Look over the lines below. Report each one that includes the string "However".
--- Dataset entries Enclosed Below ---
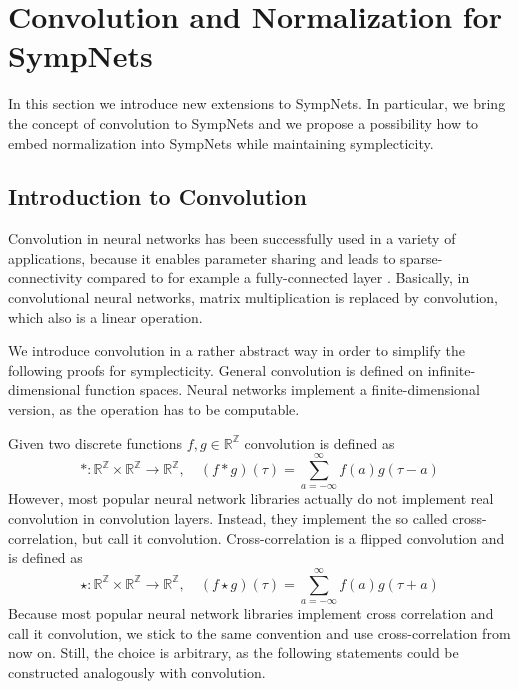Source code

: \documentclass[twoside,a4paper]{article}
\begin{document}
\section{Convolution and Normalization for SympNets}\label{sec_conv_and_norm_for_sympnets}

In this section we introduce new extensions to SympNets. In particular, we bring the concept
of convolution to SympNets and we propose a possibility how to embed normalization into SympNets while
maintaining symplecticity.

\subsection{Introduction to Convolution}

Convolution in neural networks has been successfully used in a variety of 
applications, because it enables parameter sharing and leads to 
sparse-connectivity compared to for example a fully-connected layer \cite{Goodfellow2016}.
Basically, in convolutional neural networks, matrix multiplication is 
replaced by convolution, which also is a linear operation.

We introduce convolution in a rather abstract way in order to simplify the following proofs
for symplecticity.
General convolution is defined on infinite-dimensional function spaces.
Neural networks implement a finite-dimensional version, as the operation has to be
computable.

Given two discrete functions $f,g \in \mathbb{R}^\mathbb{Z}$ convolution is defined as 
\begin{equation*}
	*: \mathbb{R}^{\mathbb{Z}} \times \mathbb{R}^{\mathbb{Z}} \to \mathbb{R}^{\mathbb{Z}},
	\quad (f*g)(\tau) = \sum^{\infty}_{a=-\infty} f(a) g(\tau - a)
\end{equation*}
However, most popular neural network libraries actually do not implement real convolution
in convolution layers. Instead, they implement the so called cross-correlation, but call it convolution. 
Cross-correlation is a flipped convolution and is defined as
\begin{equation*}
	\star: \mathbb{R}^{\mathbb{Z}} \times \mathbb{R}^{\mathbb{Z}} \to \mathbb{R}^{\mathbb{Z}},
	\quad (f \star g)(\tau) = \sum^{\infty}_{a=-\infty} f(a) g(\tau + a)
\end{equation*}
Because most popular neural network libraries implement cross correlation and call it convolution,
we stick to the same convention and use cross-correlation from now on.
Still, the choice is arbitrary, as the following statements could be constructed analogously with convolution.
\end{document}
--- End of Enclosed Dataset entries ---
--- Dataset entries Enclosed Below ---
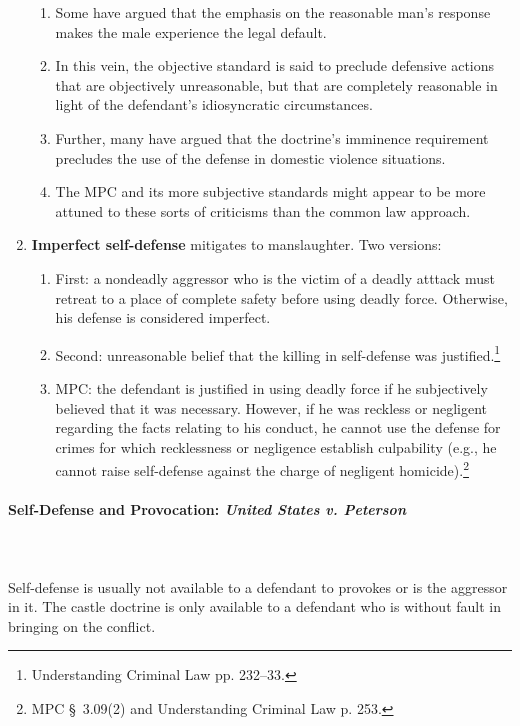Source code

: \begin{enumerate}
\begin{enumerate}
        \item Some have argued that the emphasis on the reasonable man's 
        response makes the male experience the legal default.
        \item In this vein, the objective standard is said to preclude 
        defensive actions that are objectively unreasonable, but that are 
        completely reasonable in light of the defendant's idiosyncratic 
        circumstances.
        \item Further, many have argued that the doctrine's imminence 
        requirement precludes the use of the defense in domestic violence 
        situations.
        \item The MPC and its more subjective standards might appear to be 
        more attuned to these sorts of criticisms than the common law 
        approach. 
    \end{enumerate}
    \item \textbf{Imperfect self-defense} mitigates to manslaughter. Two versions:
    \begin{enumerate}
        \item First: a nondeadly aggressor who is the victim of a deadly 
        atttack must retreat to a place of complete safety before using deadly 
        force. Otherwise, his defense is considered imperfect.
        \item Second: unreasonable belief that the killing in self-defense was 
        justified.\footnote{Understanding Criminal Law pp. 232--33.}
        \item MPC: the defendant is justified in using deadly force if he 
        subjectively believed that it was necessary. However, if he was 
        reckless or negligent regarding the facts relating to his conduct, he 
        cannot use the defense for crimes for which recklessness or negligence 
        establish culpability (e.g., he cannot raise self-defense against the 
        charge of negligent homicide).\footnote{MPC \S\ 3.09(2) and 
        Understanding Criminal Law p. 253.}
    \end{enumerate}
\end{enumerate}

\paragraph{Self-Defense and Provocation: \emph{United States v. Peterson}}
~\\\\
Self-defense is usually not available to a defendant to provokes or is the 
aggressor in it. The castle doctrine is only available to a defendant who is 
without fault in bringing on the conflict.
--- End of Enclosed Dataset entries ---
--- Dataset entries Enclosed Below ---
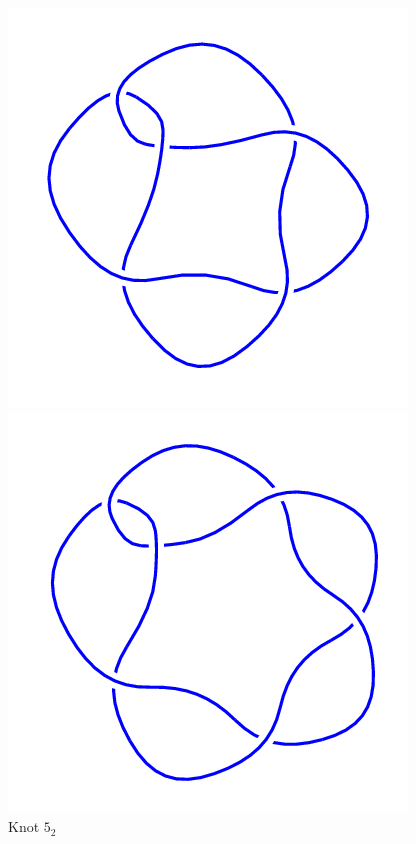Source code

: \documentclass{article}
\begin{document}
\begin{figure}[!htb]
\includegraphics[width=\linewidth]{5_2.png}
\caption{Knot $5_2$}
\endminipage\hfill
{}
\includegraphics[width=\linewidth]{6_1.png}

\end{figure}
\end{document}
--- End of Enclosed Dataset entries ---
◆ Finished exercise ◆
However, most popular neural network libraries actually do not implement real convolution
        subjectively believed that it was necessary. However, if he was 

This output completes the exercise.